The rules, approved by the Supervisory Body of the Paris Agreement Crediting Mechanism (PACM), represent a long-awaited upgrade to international carbon trading—aligning it with the climate pact's core demand that all countries steadily raise their climate ambition.
"This is a critical foundation," said the Body's Chair and Vice-Chair in a joint statement. "It offers a credible framework that balances climate ambition with national priorities, social safeguards, and investor clarity."
A tougher standard for carbon credits
The newly adopted rules tighten the criteria for generating carbon credits. Projects can no longer claim credits for marginal gains or business-as-usual improvements. Instead, they must now demonstrate real, measurable reductions in emissions that go well beyond historical norms.

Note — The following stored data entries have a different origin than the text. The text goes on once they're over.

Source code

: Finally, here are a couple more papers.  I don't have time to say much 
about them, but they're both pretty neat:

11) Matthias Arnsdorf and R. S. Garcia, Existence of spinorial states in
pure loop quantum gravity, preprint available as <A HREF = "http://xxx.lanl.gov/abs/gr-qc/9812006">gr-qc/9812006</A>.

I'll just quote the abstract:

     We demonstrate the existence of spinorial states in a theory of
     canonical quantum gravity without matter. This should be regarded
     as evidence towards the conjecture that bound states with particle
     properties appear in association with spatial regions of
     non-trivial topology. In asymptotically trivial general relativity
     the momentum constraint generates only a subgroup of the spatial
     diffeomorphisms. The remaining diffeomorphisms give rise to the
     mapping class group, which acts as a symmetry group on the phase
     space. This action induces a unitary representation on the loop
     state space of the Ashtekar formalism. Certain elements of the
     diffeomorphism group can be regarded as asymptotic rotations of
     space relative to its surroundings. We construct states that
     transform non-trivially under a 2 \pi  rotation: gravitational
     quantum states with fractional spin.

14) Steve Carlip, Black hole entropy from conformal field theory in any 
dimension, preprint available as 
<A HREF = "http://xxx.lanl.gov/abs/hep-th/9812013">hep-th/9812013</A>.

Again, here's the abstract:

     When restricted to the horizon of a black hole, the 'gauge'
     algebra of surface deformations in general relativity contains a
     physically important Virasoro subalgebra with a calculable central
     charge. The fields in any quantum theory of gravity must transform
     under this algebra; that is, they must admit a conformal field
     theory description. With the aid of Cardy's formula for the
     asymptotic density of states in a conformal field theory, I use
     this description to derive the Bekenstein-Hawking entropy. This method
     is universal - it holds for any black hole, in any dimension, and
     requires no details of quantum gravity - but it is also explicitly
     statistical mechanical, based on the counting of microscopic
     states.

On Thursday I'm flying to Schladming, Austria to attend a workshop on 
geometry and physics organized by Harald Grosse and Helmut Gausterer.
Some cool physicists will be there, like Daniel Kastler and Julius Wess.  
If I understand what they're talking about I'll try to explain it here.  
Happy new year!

Baselines must now be set against conservative estimates—such as 10% below historical emissions—and tighten annually by at least 1%, ensuring that projects stay aligned with net zero pathways. Other new provisions include independent grievance mechanisms, mandatory human rights safeguards, and rules to prevent "leakage"—where emissions reductions in one area push pollution elsewhere.
This tougher regime is a direct response to longstanding criticism of voluntary carbon markets, where credits have often failed to represent actual emissions cuts.
A credibility gap without cash
Despite the technical progress, the Supervisory Body cautioned that implementation still hinges on financial backing. "Without a steady flow of investment, this progress will remain largely on paper," they warned.
Countries hosting carbon credit projects are particularly concerned about retaining the climate benefits of those investments. The updated framework aims to address this by embedding host country roles directly into the project approval process.
But critics argue more trust-building is needed. Past international schemes like the Clean Development Mechanism (CDM) were often seen as favouring wealthy countries and corporations. The new system tries to improve on that legacy, but expectations are higher now—and scrutiny is growing.
Lessons from the past, eyes on the future
The PACM framework is designed to evolve. A key innovation is the ability to revise carbon credit methodologies centrally, ensuring top-down consistency across sectors. At the same time, a "bottom-up" channel will allow project developers and local actors to propose new methods tailored to their needs.
The first such proposal is already under review, and the first official PACM credits could be issued later this year.
The Body acknowledged criticism for moving slowly, but said political complexities and the need for consensus had delayed progress. "We now have a solid framework, and we are moving forward with confidence," the statement said.
A final piece of the puzzle—rules for handling emissions reversals and ensuring project permanence—is expected later this year. The goal is to have the full system operational by early 2026.
"Scrutiny is essential"
The Body said it welcomes oversight and transparency, describing outside evaluation as crucial for building trust and ensuring environmental integrity.
"We're not just building a market. We're building confidence—in the rules, in the results, and in the global effort to cut emissions."
The challenge now is not the design, but the delivery.